**What to produce**
Please reproduce the data exactly, excluding any pictures it contains.

--- Available records Enclosed Below ---

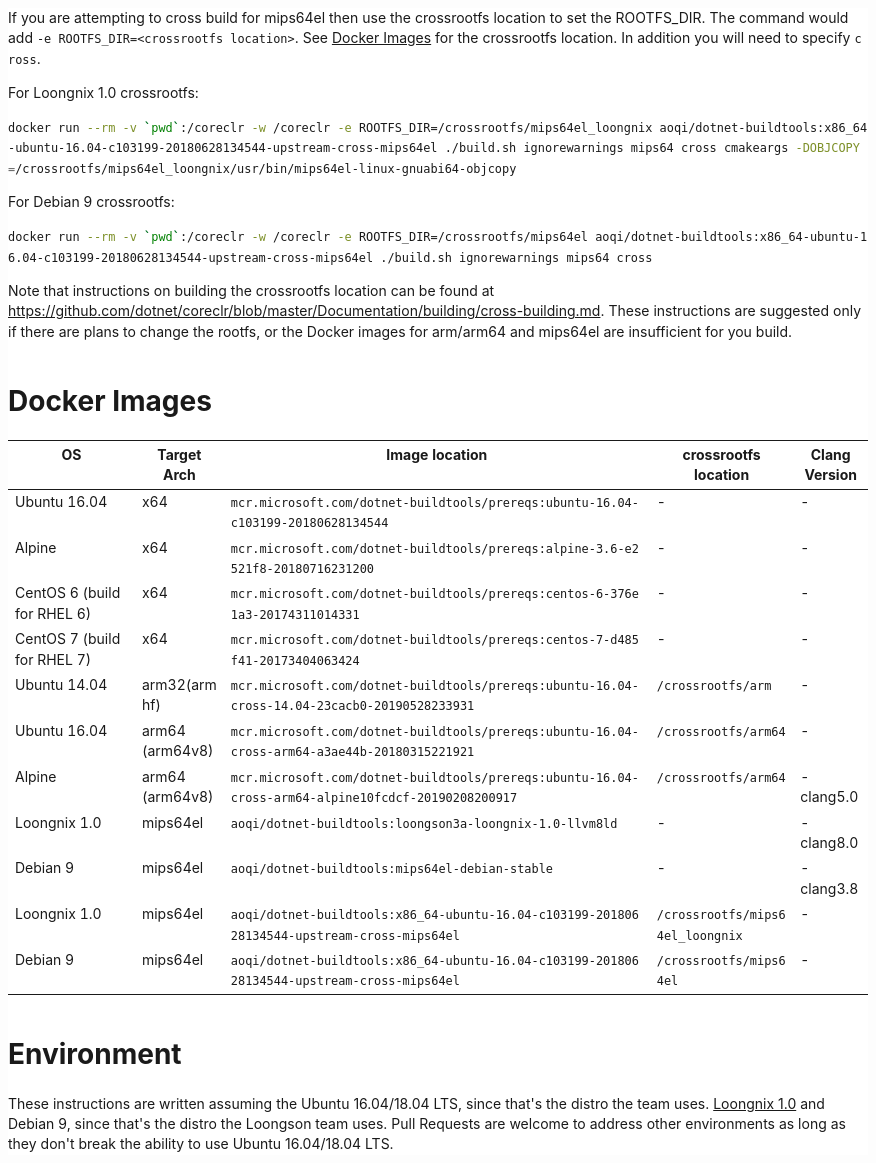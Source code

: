 If you are attempting to cross build for mips64el then use the crossrootfs location to set the ROOTFS_DIR. The command would add `-e ROOTFS_DIR=<crossrootfs location>`. See [Docker Images](#Docker-Images) for the crossrootfs location. In addition you will need to specify `cross`.

For Loongnix 1.0 crossrootfs:

```sh
docker run --rm -v `pwd`:/coreclr -w /coreclr -e ROOTFS_DIR=/crossrootfs/mips64el_loongnix aoqi/dotnet-buildtools:x86_64-ubuntu-16.04-c103199-20180628134544-upstream-cross-mips64el ./build.sh ignorewarnings mips64 cross cmakeargs -DOBJCOPY=/crossrootfs/mips64el_loongnix/usr/bin/mips64el-linux-gnuabi64-objcopy
```

For Debian 9 crossrootfs:

```sh
docker run --rm -v `pwd`:/coreclr -w /coreclr -e ROOTFS_DIR=/crossrootfs/mips64el aoqi/dotnet-buildtools:x86_64-ubuntu-16.04-c103199-20180628134544-upstream-cross-mips64el ./build.sh ignorewarnings mips64 cross
```

Note that instructions on building the crossrootfs location can be found at https://github.com/dotnet/coreclr/blob/master/Documentation/building/cross-building.md. These instructions are suggested only if there are plans to change the rootfs, or the Docker images for arm/arm64 and mips64el are insufficient for you build.

Docker Images
=============

| OS                          | Target Arch     | Image location                                                                                      | crossrootfs location | Clang Version |
| --------------------------- | --------------- | --------------------------------------------------------------------------------------------------- | -------------------- | ------------- |
| Ubuntu 16.04                | x64             | `mcr.microsoft.com/dotnet-buildtools/prereqs:ubuntu-16.04-c103199-20180628134544`                   | -                    | -             |
| Alpine                      | x64             | `mcr.microsoft.com/dotnet-buildtools/prereqs:alpine-3.6-e2521f8-20180716231200`                     | -                    | -             |
| CentOS 6 (build for RHEL 6) | x64             | `mcr.microsoft.com/dotnet-buildtools/prereqs:centos-6-376e1a3-20174311014331`                       | -                    | -             |
| CentOS 7 (build for RHEL 7) | x64             | `mcr.microsoft.com/dotnet-buildtools/prereqs:centos-7-d485f41-20173404063424`                       | -                    | -             |
| Ubuntu 14.04                | arm32(armhf)    | `mcr.microsoft.com/dotnet-buildtools/prereqs:ubuntu-16.04-cross-14.04-23cacb0-20190528233931`             | `/crossrootfs/arm`   | -             |
| Ubuntu 16.04                | arm64 (arm64v8) | `mcr.microsoft.com/dotnet-buildtools/prereqs:ubuntu-16.04-cross-arm64-a3ae44b-20180315221921`       | `/crossrootfs/arm64` | -             |
| Alpine                      | arm64 (arm64v8) | `mcr.microsoft.com/dotnet-buildtools/prereqs:ubuntu-16.04-cross-arm64-alpine10fcdcf-20190208200917` | `/crossrootfs/arm64` | -clang5.0     |
| Loongnix 1.0                | mips64el        | `aoqi/dotnet-buildtools:loongson3a-loongnix-1.0-llvm8ld`                                            | -                    | -clang8.0     |
| Debian 9                    | mips64el        | `aoqi/dotnet-buildtools:mips64el-debian-stable`                                                     | -                    | -clang3.8     |
| Loongnix 1.0                | mips64el        | `aoqi/dotnet-buildtools:x86_64-ubuntu-16.04-c103199-20180628134544-upstream-cross-mips64el`         | `/crossrootfs/mips64el_loongnix` | -             |
| Debian 9                    | mips64el        | `aoqi/dotnet-buildtools:x86_64-ubuntu-16.04-c103199-20180628134544-upstream-cross-mips64el`         | `/crossrootfs/mips64el`          | -             |

Environment
===========

These instructions are written assuming the Ubuntu 16.04/18.04 LTS, since that's the distro the team uses. [Loongnix 1.0](http://ftp.loongnix.org/os/loongnix/1.0/liveinst/loongnix-1.0.2003-livecd.iso) and Debian 9, since that's the distro the Loongson team uses. Pull Requests are welcome to address other environments as long as they don't break the ability to use Ubuntu 16.04/18.04 LTS.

--- End of Enclosed Available records ---

**Task solution**
Source code

: If you are attempting to cross build for mips64el then use the crossrootfs location to set the ROOTFS_DIR. The command would add `-e ROOTFS_DIR=<crossrootfs location>`. See [Docker Images](#Docker-Images) for the crossrootfs location. In addition you will need to specify `cross`.

For Loongnix 1.0 crossrootfs:

```sh
docker run --rm -v `pwd`:/coreclr -w /coreclr -e ROOTFS_DIR=/crossrootfs/mips64el_loongnix aoqi/dotnet-buildtools:x86_64-ubuntu-16.04-c103199-20180628134544-upstream-cross-mips64el ./build.sh ignorewarnings mips64 cross cmakeargs -DOBJCOPY=/crossrootfs/mips64el_loongnix/usr/bin/mips64el-linux-gnuabi64-objcopy
```

For Debian 9 crossrootfs:

```sh
docker run --rm -v `pwd`:/coreclr -w /coreclr -e ROOTFS_DIR=/crossrootfs/mips64el aoqi/dotnet-buildtools:x86_64-ubuntu-16.04-c103199-20180628134544-upstream-cross-mips64el ./build.sh ignorewarnings mips64 cross
```

Note that instructions on building the crossrootfs location can be found at https://github.com/dotnet/coreclr/blob/master/Documentation/building/cross-building.md. These instructions are suggested only if there are plans to change the rootfs, or the Docker images for arm/arm64 and mips64el are insufficient for you build.

Docker Images
=============

| OS                          | Target Arch     | Image location                                                                                      | crossrootfs location | Clang Version |
| --------------------------- | --------------- | --------------------------------------------------------------------------------------------------- | -------------------- | ------------- |
| Ubuntu 16.04                | x64             | `mcr.microsoft.com/dotnet-buildtools/prereqs:ubuntu-16.04-c103199-20180628134544`                   | -                    | -             |
| Alpine                      | x64             | `mcr.microsoft.com/dotnet-buildtools/prereqs:alpine-3.6-e2521f8-20180716231200`                     | -                    | -             |
| CentOS 6 (build for RHEL 6) | x64             | `mcr.microsoft.com/dotnet-buildtools/prereqs:centos-6-376e1a3-20174311014331`                       | -                    | -             |
| CentOS 7 (build for RHEL 7) | x64             | `mcr.microsoft.com/dotnet-buildtools/prereqs:centos-7-d485f41-20173404063424`                       | -                    | -             |
| Ubuntu 14.04                | arm32(armhf)    | `mcr.microsoft.com/dotnet-buildtools/prereqs:ubuntu-16.04-cross-14.04-23cacb0-20190528233931`             | `/crossrootfs/arm`   | -             |
| Ubuntu 16.04                | arm64 (arm64v8) | `mcr.microsoft.com/dotnet-buildtools/prereqs:ubuntu-16.04-cross-arm64-a3ae44b-20180315221921`       | `/crossrootfs/arm64` | -             |
| Alpine                      | arm64 (arm64v8) | `mcr.microsoft.com/dotnet-buildtools/prereqs:ubuntu-16.04-cross-arm64-alpine10fcdcf-20190208200917` | `/crossrootfs/arm64` | -clang5.0     |
| Loongnix 1.0                | mips64el        | `aoqi/dotnet-buildtools:loongson3a-loongnix-1.0-llvm8ld`                                            | -                    | -clang8.0     |
| Debian 9                    | mips64el        | `aoqi/dotnet-buildtools:mips64el-debian-stable`                                                     | -                    | -clang3.8     |
| Loongnix 1.0                | mips64el        | `aoqi/dotnet-buildtools:x86_64-ubuntu-16.04-c103199-20180628134544-upstream-cross-mips64el`         | `/crossrootfs/mips64el_loongnix` | -             |
| Debian 9                    | mips64el        | `aoqi/dotnet-buildtools:x86_64-ubuntu-16.04-c103199-20180628134544-upstream-cross-mips64el`         | `/crossrootfs/mips64el`          | -             |

Environment
===========

These instructions are written assuming the Ubuntu 16.04/18.04 LTS, since that's the distro the team uses. [Loongnix 1.0](http://ftp.loongnix.org/os/loongnix/1.0/liveinst/loongnix-1.0.2003-livecd.iso) and Debian 9, since that's the distro the Loongson team uses. Pull Requests are welcome to address other environments as long as they don't break the ability to use Ubuntu 16.04/18.04 LTS.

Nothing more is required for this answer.